Brief Behavioural Treatment Improves Chronic Sleep Disturbance in Elderly Adults

17th February 2011 by Simon Kyle

Sleep news Sleep science

Researchers at the University of Pittsburgh have recently published a study detailing the benefits of a behavioural intervention in improving sleep in older adults.

The study team, led by Dr. Dan Buysse, randomly allocated 79 elderly patients with chronic insomnia (including those with insomnia and other co-occurring medical and psychiatric illness) to receive either the brief behavioural intervention or an ‘information control’ intervention. Although some of the information overlapped in the two therapies, the crucial ingredient in the ‘active’ treatment group (those treated with behavioural therapy) was the tailoring and prescription of a strict bed- and wake-time routine for each patient.

The group receiving the brief behavioural intervention reported, at post-treatment, robust reductions in time taken to fall asleep and amount of wake-time during the night, as well as improved ratings of sleep quality, relative to the control group. Most important, however, was that by the end of the intervention, 55% of patients receiving the behavioural intervention were considered to have ‘no insomnia’, compared with just 13% of the control group.

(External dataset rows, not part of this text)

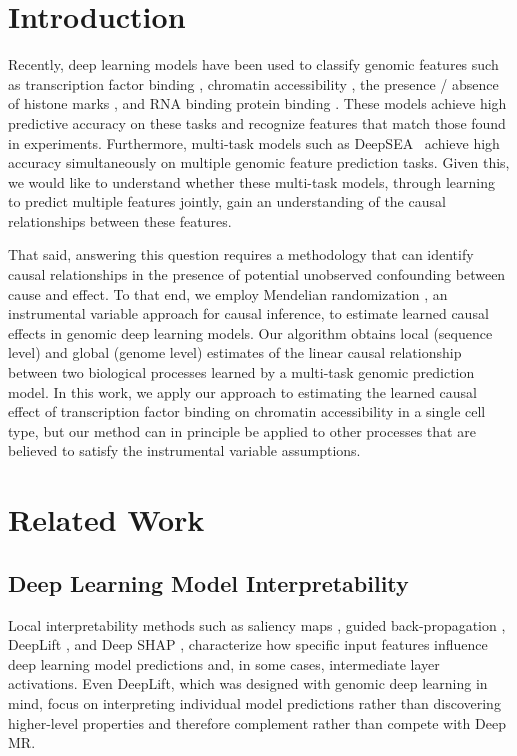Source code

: \documentclass{article}
\begin{document}
\section{Introduction}
\label{introduction}
Recently, deep learning models have been used to classify genomic features such as transcription factor binding \cite{alipanahi2015predicting, zhou2015predicting}, chromatin accessibility \cite{zhou2015predicting, kelley2016basset}, the presence / absence of histone marks \cite{yin2019deephistone}, and RNA binding protein binding \cite{alipanahi2015predicting, pan2017rna, gandhi2018cdeepbind, zheng2018deep}. These models achieve high predictive accuracy on these tasks and recognize features that match those found in experiments. Furthermore, multi-task models such as DeepSEA~\cite{zhou2015predicting} achieve high accuracy simultaneously on multiple genomic feature prediction tasks. Given this, we would like to understand whether these multi-task models, through learning to predict multiple features jointly, gain an understanding of the causal relationships between these features.

That said, answering this question requires a methodology that can identify causal relationships in the presence of potential unobserved confounding between cause and effect. To that end, we employ Mendelian randomization \cite{lawlor2008mendelian}, an instrumental variable approach for causal inference, to estimate learned causal effects in genomic deep learning models. Our algorithm obtains local (sequence level) and global (genome level) estimates of the linear causal relationship between two biological processes learned by a multi-task genomic prediction model. In this work, we apply our approach to estimating the learned causal effect of transcription factor binding on chromatin accessibility in a single cell type, but our method can in principle be applied to other processes that are believed to satisfy the instrumental variable assumptions.

\section{Related Work}
\subsection{Deep Learning Model Interpretability}
Local interpretability methods such as saliency maps \cite{simonyan2013deep}, guided back-propagation \cite{springenberg2014striving}, DeepLift \cite{shrikumar2017learning}, and Deep SHAP \cite{lundberg2017unified}, characterize how specific input features influence deep learning model predictions and, in some cases, intermediate layer activations. Even DeepLift, which was designed with genomic deep learning in mind, focus on interpreting individual model predictions rather than discovering higher-level properties and therefore complement rather than compete with Deep MR.
\end{document}
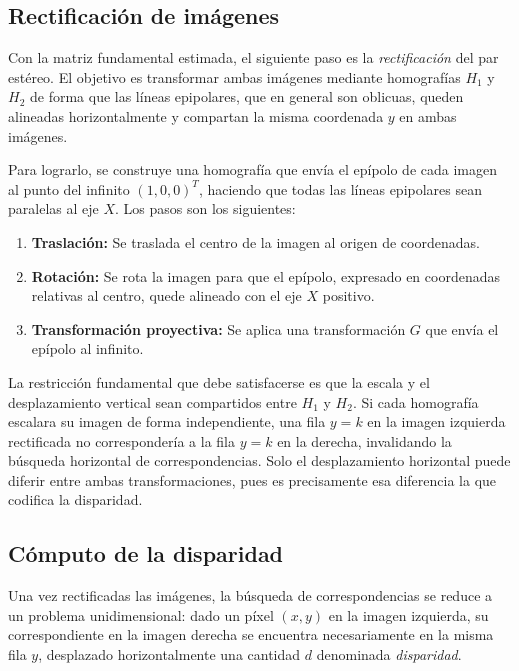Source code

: \documentclass[
10pt, %
a4paper, %
oneside, %
headinclude,footinclude, %
BCOR=5mm, %
]{scrartcl}
\begin{document}
\subsection{Rectificación de imágenes}

Con la matriz fundamental estimada, el siguiente paso es la
\textit{rectificación} del par estéreo. El objetivo es transformar
ambas imágenes mediante homografías $H_1$ y $H_2$ de forma que las
líneas epipolares, que en general son oblicuas, queden alineadas
horizontalmente y compartan la misma coordenada $y$ en ambas imágenes.

Para lograrlo, se construye una homografía que envía el
epípolo de cada imagen al punto del infinito $(1, 0, 0)^T$, haciendo
que todas las líneas epipolares sean paralelas al eje $X$. Los pasos
son los siguientes:

\begin{enumerate}
    \item \textbf{Traslación:} Se traslada el centro de la imagen al origen de coordenadas.
    \item \textbf{Rotación:} Se rota la imagen para que el epípolo, expresado en coordenadas relativas al centro, quede alineado con el eje $X$ positivo.
    \item \textbf{Transformación proyectiva:} Se aplica una transformación $G$ que envía el epípolo al infinito.
\end{enumerate}

La restricción fundamental que debe satisfacerse es que la escala y
el desplazamiento vertical sean compartidos entre $H_1$ y
$H_2$. Si cada homografía escalara su imagen de forma independiente,
una fila $y = k$ en la imagen izquierda rectificada no correspondería
a la fila $y = k$ en la derecha, invalidando la búsqueda horizontal
de correspondencias. Solo el desplazamiento horizontal puede diferir
entre ambas transformaciones, pues es precisamente esa diferencia la
que codifica la disparidad.

\subsection{Cómputo de la disparidad}

Una vez rectificadas las imágenes, la búsqueda de correspondencias
se reduce a un problema unidimensional: dado un píxel $(x, y)$ en
la imagen izquierda, su correspondiente en la imagen derecha se
encuentra necesariamente en la misma fila $y$, desplazado
horizontalmente una cantidad $d$ denominada \textit{disparidad}.
\end{document}
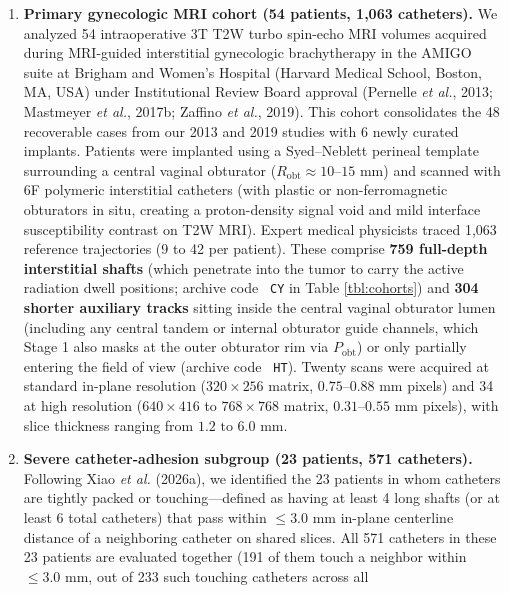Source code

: \documentclass[
  11pt,
]{article}
\providecommand{\tightlist}{%
  \setlength{\itemsep}{0pt}\setlength{\parskip}{0pt}}
\let\nforigtexttt\texttt
\renewcommand{\texttt}[1]{\nforigtexttt{\XeTeXinterchartokenstate=1 #1}}
\begin{document}
\begin{enumerate}
\def\labelenumi{\arabic{enumi}.}
\tightlist
\item
  \textbf{Primary gynecologic MRI cohort (54 patients, 1,063
  catheters).} We analyzed 54 intraoperative 3T T2W turbo spin-echo MRI
  volumes acquired during MRI-guided interstitial gynecologic
  brachytherapy in the AMIGO suite at Brigham and Women's Hospital
  (Harvard Medical School, Boston, MA, USA) under Institutional Review
  Board approval (Pernelle \emph{et al.}, 2013; Mastmeyer \emph{et al.},
  2017b; Zaffino \emph{et al.}, 2019). This cohort consolidates the 48
  recoverable cases from our 2013 and 2019 studies with 6 newly curated
  implants. Patients were implanted using a Syed--Neblett perineal
  template surrounding a central vaginal obturator
  (\(R_{\text{obt}} \approx 10\text{--}15\text{ mm}\)) and scanned with
  6F polymeric interstitial catheters (with plastic or non-ferromagnetic
  obturators in situ, creating a proton-density signal void and mild
  interface susceptibility contrast on T2W MRI). Expert medical
  physicists traced 1,063 reference trajectories (9 to 42 per patient).
  These comprise \textbf{759 full-depth interstitial shafts} (which
  penetrate into the tumor to carry the active radiation dwell
  positions; archive code \texttt{CY} in Table \ref{tbl:cohorts}) and
  \textbf{304 shorter auxiliary tracks} sitting inside the central
  vaginal obturator lumen (including any central tandem or internal
  obturator guide channels, which Stage 1 also masks at the outer
  obturator rim via \(P_{\text{obt}}\)) or only partially entering the
  field of view (archive code \texttt{HT}). Twenty scans were acquired
  at standard in-plane resolution (\(320 \times 256\) matrix,
  \(0.75\text{--}0.88\text{ mm}\) pixels) and 34 at high resolution
  (\(640 \times 416\) to \(768 \times 768\) matrix,
  \(0.31\text{--}0.55\text{ mm}\) pixels), with slice thickness ranging
  from \(1.2\text{ to }6.0\text{ mm}\).
\item
  \textbf{Severe catheter-adhesion subgroup (23 patients, 571
  catheters).} Following Xiao \emph{et al.} (2026a), we identified the
  23 patients in whom catheters are tightly packed or touching---defined
  as having at least 4 long shafts (or at least 6 total catheters) that
  pass within \(\le 3.0\text{ mm}\) in-plane centerline distance of a
  neighboring catheter on shared slices. All 571 catheters in these 23
  patients are evaluated together (191 of them touch a neighbor within
  \(\le 3.0\text{ mm}\), out of 233 such touching catheters across all

\end{enumerate}
\end{document}
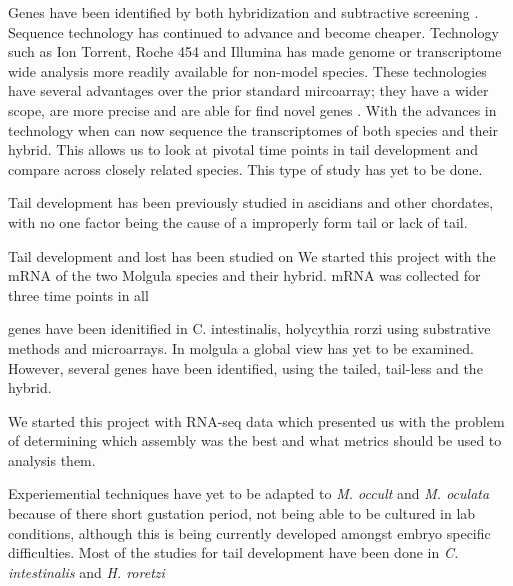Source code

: Genes have been identified by both hybridization and subtractive screening \cite{jeffery_factors_1992,gyoja_analysis_2007,hotta_characterization_2000}. Sequence technology has continued to advance and become cheaper. Technology such as Ion Torrent, Roche 454 and Illumina has made genome or transcriptome wide analysis more readily available for non-model species. These technologies have several advantages over the prior standard mircoarray; they have a wider scope, are more precise and are able for find novel genes \cite{marioni_rna-seq:_2008}. With the advances in technology when can now sequence the transcriptomes of both species and their hybrid. This allows us to look at pivotal time points in tail development and compare across closely related species. This type of study has yet to be done.  

Tail development has been previously studied in ascidians and other chordates, with no one factor being the cause of a improperly form tail or lack of tail. 

Tail development and lost has been studied on 
We started this project with the mRNA of the two Molgula species and their hybrid. mRNA was collected for three time points in all 

genes have been idenitified in C. intestinalis, holycythia rorzi using substrative methods and microarrays. In molgula a global view has yet to be examined. However, several genes have been identified, using the tailed, tail-less and the hybrid. 

We started this project with RNA-seq data which presented us with the problem of determining which assembly was the best and what metrics should be used to analysis them.

Experiemential techniques have yet to be adapted to \textit{M. occult} and \textit{M. oculata} because of there short gustation period, not being able to be cultured in lab conditions, although this is being currently developed amongst embryo specific difficulties. Most of the studies for tail development have been done in \textit{C. intestinalis} and \textit{H. roretzi}  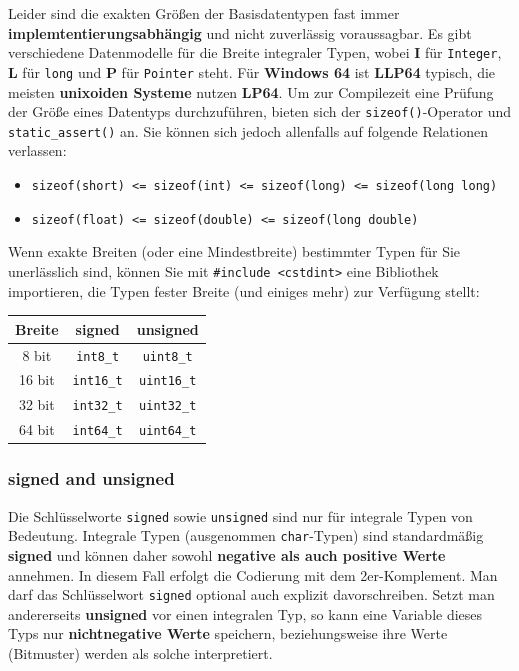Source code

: \documentclass[a4paper]{report}
\begin{document}
Leider sind die exakten Größen der Basisdatentypen fast immer \textbf{implemtentierungsabhängig} und nicht zuverlässig voraussagbar. Es gibt verschiedene Datenmodelle für die Breite integraler Typen, wobei \textbf{I} für \texttt{Integer}, \textbf{L} für \texttt{long} und \textbf{P} für \texttt{Pointer} steht. Für \textbf{Windows 64} ist \textbf{LLP64} typisch, die meisten \textbf{unixoiden Systeme} nutzen \textbf{LP64}. Um zur Compilezeit eine Prüfung der Größe eines Datentyps durchzuführen, bieten sich der \texttt{sizeof()}-Operator und \texttt{static\_assert()} an. Sie können sich jedoch allenfalls auf folgende Relationen verlassen:

\begin{itemize}
	\item \texttt{sizeof(short) \quad <= \quad sizeof(int) \quad <= \quad sizeof(long) \quad <= \quad sizeof(long long)}
	\item \texttt{sizeof(float) \quad <= \quad sizeof(double) \quad <= \quad sizeof(long double)}
\end{itemize}

\begin{multicols}{2}
Wenn exakte Breiten (oder eine Mindestbreite) bestimmter Typen für Sie unerlässlich sind, können Sie mit \texttt{\#include <cstdint>} eine Bibliothek importieren, die Typen fester Breite (und einiges mehr) zur Verfügung stellt:

\begin{center}
\begin{tabular}{|c||cc|}
	\hline
	\textbf{Breite} & \textbf{signed} & \textbf{unsigned} \\ \hline
	8 bit & \texttt{int8\_t} & \texttt{uint8\_t} \\
	16 bit & \texttt{int16\_t} & \texttt{uint16\_t} \\
	32 bit & \texttt{int32\_t} & \texttt{uint32\_t} \\
	64 bit & \texttt{int64\_t} & \texttt{uint64\_t} \\
	\hline
	
\end{tabular}
\end{center}
\end{multicols}

\subsubsection{signed and unsigned}
Die Schlüsselworte \texttt{signed} sowie \texttt{unsigned} sind nur für integrale Typen von Bedeutung. Integrale Typen (ausgenommen \texttt{char}-Typen) sind standardmäßig \textbf{signed} und können daher sowohl \textbf{negative als auch positive Werte} annehmen. In diesem Fall erfolgt die Codierung mit dem 2er-Komplement. Man darf das Schlüsselwort \texttt{signed} optional auch explizit davorschreiben. Setzt man andererseits \textbf{unsigned} vor einen integralen Typ, so kann eine Variable dieses Typs nur \textbf{nichtnegative Werte} speichern, beziehungsweise ihre Werte (Bitmuster) werden als solche interpretiert.
\end{document}
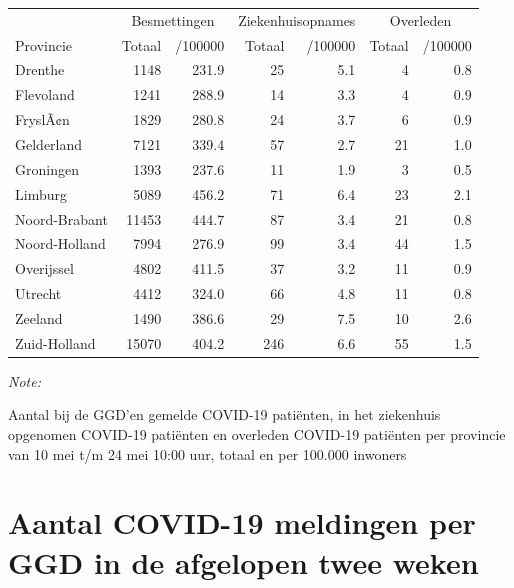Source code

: \documentclass[
  english,
  man,floatsintext]{apa6}
\begin{document}
\begin{table}
\centering
\begin{threeparttable}
\begin{tabular}{lrrrrrr}
\toprule
\multicolumn{1}{c}{ } & \multicolumn{2}{c}{Besmettingen} & \multicolumn{2}{c}{Ziekenhuisopnames} & \multicolumn{2}{c}{Overleden} \\
\cmidrule(l{3pt}r{3pt}){2-3} \cmidrule(l{3pt}r{3pt}){4-5} \cmidrule(l{3pt}r{3pt}){6-7}
Provincie & Totaal & /100000 & Totaal & /100000 & Totaal & /100000\\
\midrule
Drenthe & 1148 & 231.9 & 25 & 5.1 & 4 & 0.8\\
Flevoland & 1241 & 288.9 & 14 & 3.3 & 4 & 0.9\\
FryslÃ¢n & 1829 & 280.8 & 24 & 3.7 & 6 & 0.9\\
Gelderland & 7121 & 339.4 & 57 & 2.7 & 21 & 1.0\\
Groningen & 1393 & 237.6 & 11 & 1.9 & 3 & 0.5\\
Limburg & 5089 & 456.2 & 71 & 6.4 & 23 & 2.1\\
Noord-Brabant & 11453 & 444.7 & 87 & 3.4 & 21 & 0.8\\
Noord-Holland & 7994 & 276.9 & 99 & 3.4 & 44 & 1.5\\
Overijssel & 4802 & 411.5 & 37 & 3.2 & 11 & 0.9\\
Utrecht & 4412 & 324.0 & 66 & 4.8 & 11 & 0.8\\
Zeeland & 1490 & 386.6 & 29 & 7.5 & 10 & 2.6\\
Zuid-Holland & 15070 & 404.2 & 246 & 6.6 & 55 & 1.5\\
\bottomrule
\end{tabular}
\begin{tablenotes}
\item \textit{Note: } 
\item Aantal bij de GGD’en gemelde COVID-19 patiënten, in het ziekenhuis opgenomen COVID-19 patiënten en overleden COVID-19 patiënten per provincie van 10 mei t/m 24 mei 10:00 uur, totaal en per 100.000 inwoners
\end{tablenotes}
\end{threeparttable}
\end{table}

\newpage

\hypertarget{aantal-covid-19-meldingen-per-ggd-in-de-afgelopen-twee-weken}{%
\section{Aantal COVID-19 meldingen per GGD in de afgelopen twee weken}\label{aantal-covid-19-meldingen-per-ggd-in-de-afgelopen-twee-weken}}
\end{document}
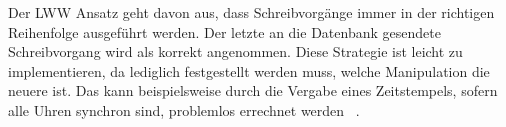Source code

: Der \gls{LWW} Ansatz geht davon aus, dass Schreibvorgänge immer in der richtigen Reihenfolge ausgeführt werden. Der letzte an die Datenbank gesendete Schreibvorgang wird als korrekt angenommen.
Diese Strategie ist leicht zu implementieren, da lediglich festgestellt werden muss, welche Manipulation die neuere ist.
Das kann beispielsweise durch die Vergabe eines Zeitstempels, sofern alle Uhren synchron sind, problemlos errechnet werden ~\cite{lww}.
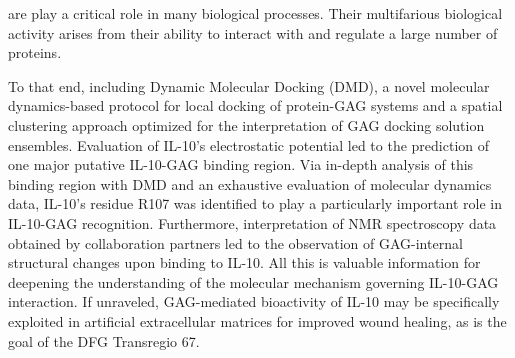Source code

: are play a critical role in many biological processes.
Their multifarious biological activity arises from their ability to interact
with and regulate a large number of proteins.

  To that end, including Dynamic Molecular Docking
(DMD), a novel molecular dynamics-based protocol for local docking of
protein-GAG systems and a spatial clustering approach optimized for the
interpretation of GAG docking solution ensembles. Evaluation of IL-10's
electrostatic potential led to the prediction of one major putative IL-10-GAG
binding region. Via in-depth analysis of this binding region with DMD and an
exhaustive evaluation of molecular dynamics data, IL-10's residue R107 was
identified to play a particularly important role in IL-10-GAG recognition.
Furthermore, interpretation of NMR spectroscopy data obtained by collaboration
partners led to the observation of GAG-internal structural changes upon binding
to IL-10. All this is valuable information for deepening the understanding of
the molecular mechanism governing IL-10-GAG interaction. If unraveled,
GAG-mediated bioactivity of IL-10 may be specifically exploited in artificial
extracellular matrices for improved wound healing, as is the goal of the DFG
Transregio 67.

\lipsum[1-4]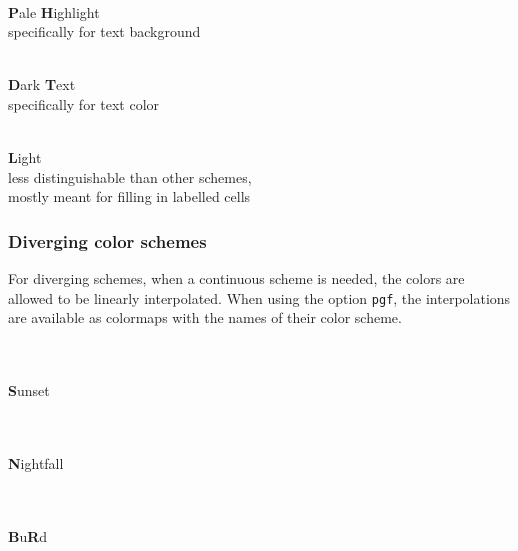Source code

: \documentclass{scrartcl}
\begin{document}
\begin{minipage}{0.5\textwidth}
    \centering
    \\
    \textbf{P}ale \textbf{H}ighlight\\
    specifically for text background
\end{minipage}\hfill%
\begin{minipage}{0.5\textwidth}
    \centering
    \\
    \textbf{D}ark \textbf{T}ext\\
    specifically for text color
\end{minipage}

\begin{center}
    \\
    \textbf{L}ight\\
    less distinguishable than other schemes,\\ mostly meant for filling in labelled cells
\end{center}\clearpage

\subsubsection{Diverging color schemes}\label{sec:T-D}
For diverging schemes, when a continuous scheme is needed, the colors are allowed to be linearly interpolated.
When using the option \texttt{pgf}, the interpolations are available as colormaps with the names of their color scheme.

\begin{center}
    \\
    \\
    \textbf{S}unset
\end{center}

\begin{center}
    \\
    \\
    \textbf{N}ightfall
\end{center}

\begin{center}
    \\
    \\
    \textbf{B}u\textbf{R}d
\end{center}
\end{document}
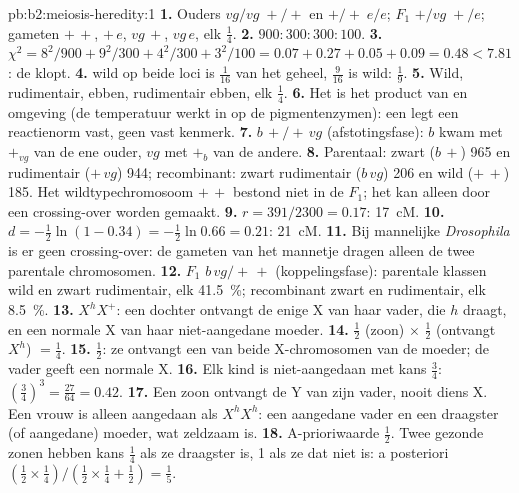 \begin{solution}{pb:b2:meiosis-heredity:1}
\textbf{1.} Ouders $vg/vg\;+/+$ en $+/+\;e/e$; $F_1$ $+/vg\;+/e$;
gameten $+\,+$, $+\,e$, $vg\,+$, $vg\,e$, elk $\tfrac14$.
\textbf{2.} $900 : 300 : 300 : 100$.
\textbf{3.} $\chi^2 = 8^2/900 + 9^2/300 + 4^2/300 + 3^2/100 = 0.07 +
0.27 + 0.05 + 0.09 = 0.48 < 7.81$: de  klopt.
\textbf{4.}  wild op beide loci is $\tfrac{1}{16}$ van het geheel,
$\tfrac{9}{16}$ is wild: $\tfrac19$.
\textbf{5.} Wild, rudimentair, ebben, rudimentair ebben, elk $\tfrac14$.
\textbf{6.} Het  is het product van  en omgeving
(de temperatuur werkt in op de pigmentenzymen): een  legt een
reactienorm vast, geen vast kenmerk.
\textbf{7.} $b\,+/+\,vg$ (afstotingsfase): $b$ kwam met $+_{vg}$ van de ene
ouder, $vg$ met $+_b$ van de andere.
\textbf{8.} Parentaal: zwart ($b\,+$) 965 en rudimentair ($+\,vg$) 944;
recombinant: zwart rudimentair ($b\,vg$) 206 en wild ($+\,+$) 185.
Het wildtypechromosoom $+\,+$ bestond niet in de $F_1$; het kan
alleen door een crossing-over worden gemaakt.
\textbf{9.} $r = 391/2300 = 0.17$: \qty{17}{cM}.
\textbf{10.} $d = -\tfrac12\ln(1 - 0.34) = -\tfrac12\ln 0.66 = 0.21$:
\qty{21}{cM}.
\textbf{11.} Bij mannelijke \emph{Drosophila} is er geen crossing-over:
de gameten van het mannetje dragen alleen de twee parentale chromosomen.
\textbf{12.} $F_1$ $b\,vg/+\,+$ (koppelingsfase): parentale klassen wild en
zwart rudimentair, elk \qty{41.5}{\%}; recombinant zwart en
rudimentair, elk \qty{8.5}{\%}.
\textbf{13.} $X^hX^+$: een dochter ontvangt de enige X van haar vader, die
$h$ draagt, en een normale X van haar niet-aangedane moeder.
\textbf{14.} $\tfrac12$ (zoon) $\times$ $\tfrac12$ (ontvangt $X^h$) $=
\tfrac14$.
\textbf{15.} $\tfrac12$: ze ontvangt een van beide X-chromosomen van de
moeder; de vader geeft een normale X.
\textbf{16.} Elk kind is niet-aangedaan met kans $\tfrac34$:
$(\tfrac34)^3 = \tfrac{27}{64} = 0.42$.
\textbf{17.} Een zoon ontvangt de Y van zijn vader, nooit diens X. Een vrouw
is alleen aangedaan als $X^hX^h$: een aangedane vader en een draagster (of
aangedane) moeder, wat zeldzaam is.
\textbf{18.} A-prioriwaarde $\tfrac12$. Twee gezonde zonen hebben kans
$\tfrac14$ als ze draagster is, 1 als ze dat niet is: a posteriori $(\tfrac12\times
\tfrac14)/(\tfrac12\times\tfrac14 + \tfrac12) = \tfrac15$.

\end{solution}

On the whole, these sleep improvements were sustained at 6 months follow-up and significant improvements were also found for ratings of depression and self-perceived health.

Access to such therapies for elderly adults is particularly important given the high prevalence of sleep disturbance in this population, often coupled with elevated prescription rates of sleeping pills – which have been frequently associated with increased risk of falls and hip fractures. Making Cognitive Behavioural Therapies (CBT) for insomnia deliverable in a brief manner, reducing cost and expertise associated with implementation, was also a major aim of the trial.

Sleepio’s Professor Colin Espie commented on the study: “This work provides further evidence that cognitive behavioural therapy is the treatment of choice for effectively alleviating chronic insomnia and, crucially, that it can be delivered in a cost-effective and brief manner.”